Confesiones de un mentiroso II

La mentira es la máscara. No, aún mas lejos, la mentira es el avatar del mentiroso. 

El mentiroso no miente sin intención, pero no puede dejar de mentir. Miente hasta en lo más simple. Miente porque tiene miedo de ser atacado en su persona, entonces crea el avatar. Cree que la mentira es algo separado de sí. Que si llega a ser atacado el que será atacado es su avatar y no él. 

Se equivoca, claro. Me equivoqué, quiero decir. 
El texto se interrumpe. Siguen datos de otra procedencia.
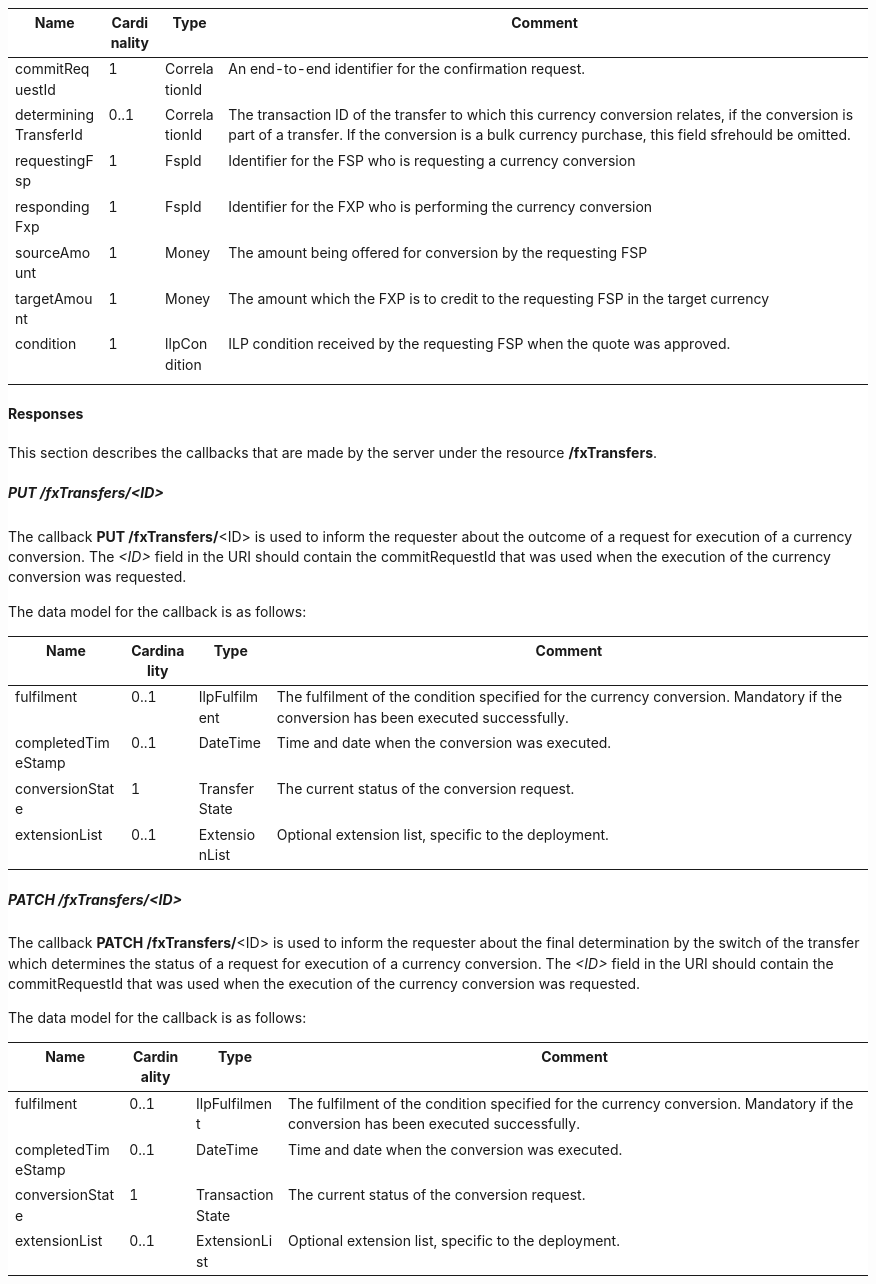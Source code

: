 | Name                  | Cardinality | Type          | Comment                                                                                                                                                                                                |
|-----------------------|-------------|---------------|--------------------------------------------------------------------------------------------------------------------------------------------------------------------------------------------------------|
| commitRequestId       | 1           | CorrelationId | An end-to-end identifier for the confirmation request.                                                                                                                                                 |
| determiningTransferId | 0..1        | CorrelationId | The transaction ID of the transfer to which this currency conversion relates, if the conversion is part of a transfer. If the conversion is a bulk currency purchase, this field sfrehould be omitted. |
| requestingFsp         | 1           | FspId         | Identifier for the FSP who is requesting a currency conversion                                                                                                                                         |
| respondingFxp         | 1           | FspId         | Identifier for the FXP who is performing the currency conversion                                                                                                                                       |
| sourceAmount          | 1           | Money         | The amount being offered for conversion by the requesting FSP                                                                                                                                          |
| targetAmount          | 1           | Money         | The amount which the FXP is to credit to the requesting FSP in the target currency                                                                                                                     |
| condition             | 1           | llpCondition  | ILP condition received by the requesting FSP when the quote was approved.                                                                                                                              |
|                       |             |               |                                                                                                                                                                                                        |

#### Responses

This section describes the callbacks that are made by the server under the resource **/fxTransfers**.

##### PUT /fxTransfers/\<ID\>

The callback **PUT /fxTransfers/**\<ID\> is used to inform the requester about the outcome of a request for execution of a currency conversion. The *\<ID\>* field in the URI should contain the commitRequestId that was used when the execution of the currency conversion was requested.

The data model for the callback is as follows:

| Name               | Cardinality | Type          | Comment                                                                                                                            |
|--------------------|-------------|---------------|------------------------------------------------------------------------------------------------------------------------------------|
| fulfilment         | 0..1        | IlpFulfilment | The fulfilment of the condition specified for the currency conversion. Mandatory if the conversion has been executed successfully. |
| completedTimeStamp | 0..1        | DateTime      | Time and date when the conversion was executed.                                                                                    |
| conversionState    | 1           | TransferState | The current status of the conversion request.                                                                                      |
| extensionList      | 0..1        | ExtensionList | Optional extension list, specific to the deployment.                                                                               |

##### PATCH /fxTransfers/\<ID\>

The callback **PATCH /fxTransfers/**\<ID\> is used to inform the requester about the final determination by the switch of the transfer which determines the status of a request for execution of a currency conversion. The *\<ID\>* field in the URI should contain the commitRequestId that was used when the execution of the currency conversion was requested.

The data model for the callback is as follows:

| Name               | Cardinality | Type             | Comment                                                                                                                            |
|--------------------|-------------|------------------|------------------------------------------------------------------------------------------------------------------------------------|
| fulfilment         | 0..1        | IlpFulfilment    | The fulfilment of the condition specified for the currency conversion. Mandatory if the conversion has been executed successfully. |
| completedTimeStamp | 0..1        | DateTime         | Time and date when the conversion was executed.                                                                                    |
| conversionState    | 1           | TransactionState | The current status of the conversion request.                                                                                      |
| extensionList      | 0..1        | ExtensionList    | Optional extension list, specific to the deployment.                                                                               |
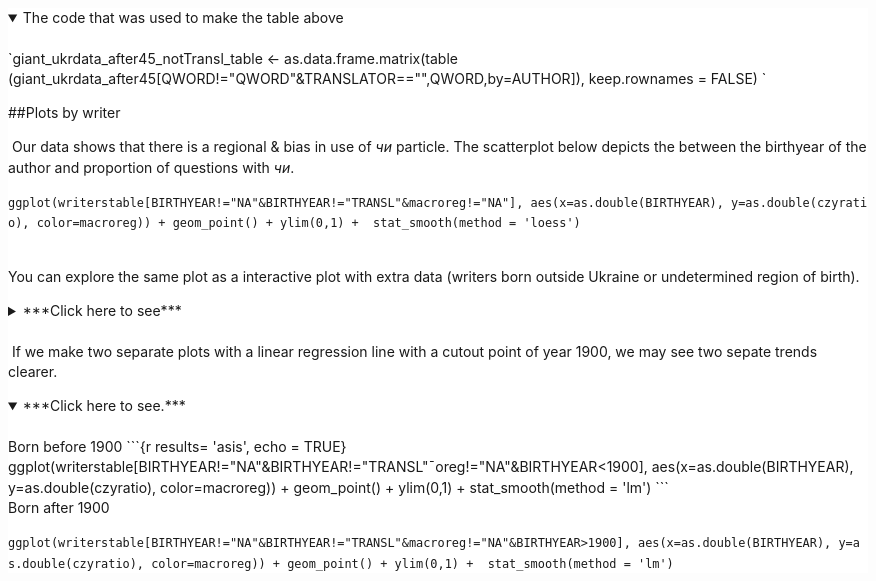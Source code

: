 <details open>
<summary>The code that was used to make the table above</summary>
<br>
`giant_ukrdata_after45_notTransl_table <- as.data.frame.matrix(table (giant_ukrdata_after45[QWORD!="QWORD"&TRANSLATOR=="",QWORD,by=AUTHOR]), keep.rownames = FALSE)
`
</details>


##Plots by writer

&nbsp;Our data shows that there is a regional &  bias in use of *чи* particle. The scatterplot below depicts the  between the birthyear of the author and proportion of questions with *чи*.


```{r results= 'asis', echo = TRUE}
ggplot(writerstable[BIRTHYEAR!="NA"&BIRTHYEAR!="TRANSL"&macroreg!="NA"], aes(x=as.double(BIRTHYEAR), y=as.double(czyratio), color=macroreg)) + geom_point() + ylim(0,1) +  stat_smooth(method = 'loess') 
```

<br>
You can explore the same plot as a interactive plot with extra data (writers born outside Ukraine or undetermined region of birth).
<p>
  <details><summary>***Click here to see***</summary></details>
<br>
&nbsp;If we make two separate plots with a linear regression line with a cutout point of year 1900, we may see two sepate trends clearer. <p>

<details open>
<summary>***Click here to see.***</summary>
<br>Born before 1900
```{r results= 'asis', echo = TRUE}
ggplot(writerstable[BIRTHYEAR!="NA"&BIRTHYEAR!="TRANSL"&macroreg!="NA"&BIRTHYEAR<1900], aes(x=as.double(BIRTHYEAR), y=as.double(czyratio), color=macroreg)) + geom_point() + ylim(0,1) +  stat_smooth(method = 'lm') 
```
<br>Born after 1900

```{r results= 'asis', echo = TRUE}
ggplot(writerstable[BIRTHYEAR!="NA"&BIRTHYEAR!="TRANSL"&macroreg!="NA"&BIRTHYEAR>1900], aes(x=as.double(BIRTHYEAR), y=as.double(czyratio), color=macroreg)) + geom_point() + ylim(0,1) +  stat_smooth(method = 'lm') 
```

</details>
Por un tiempo funciona. Primero, la gente ignora la mentira; luego, aún sabiendo se permite por una extraña forma de cortesía (de los 'enablers' del mentiroso hay que hablar algún día), luego cuando se ataca, el mentiroso lanza refuerzos y logra matener a su avatar en pie por un tiempo. 

Pero eventualmente los receptores de la mentira se cansan, se aburren de ser los enablers, ellos sí juntan a la mentira con el mentiroso y calculan correctamente que siempre son el lado perdedor en la ecuación. Se decepcionan, se apagan, se alejan. 


Y entonces, el mentiroso se queda solo... Con su avatar, pero profundamente solo, aún así.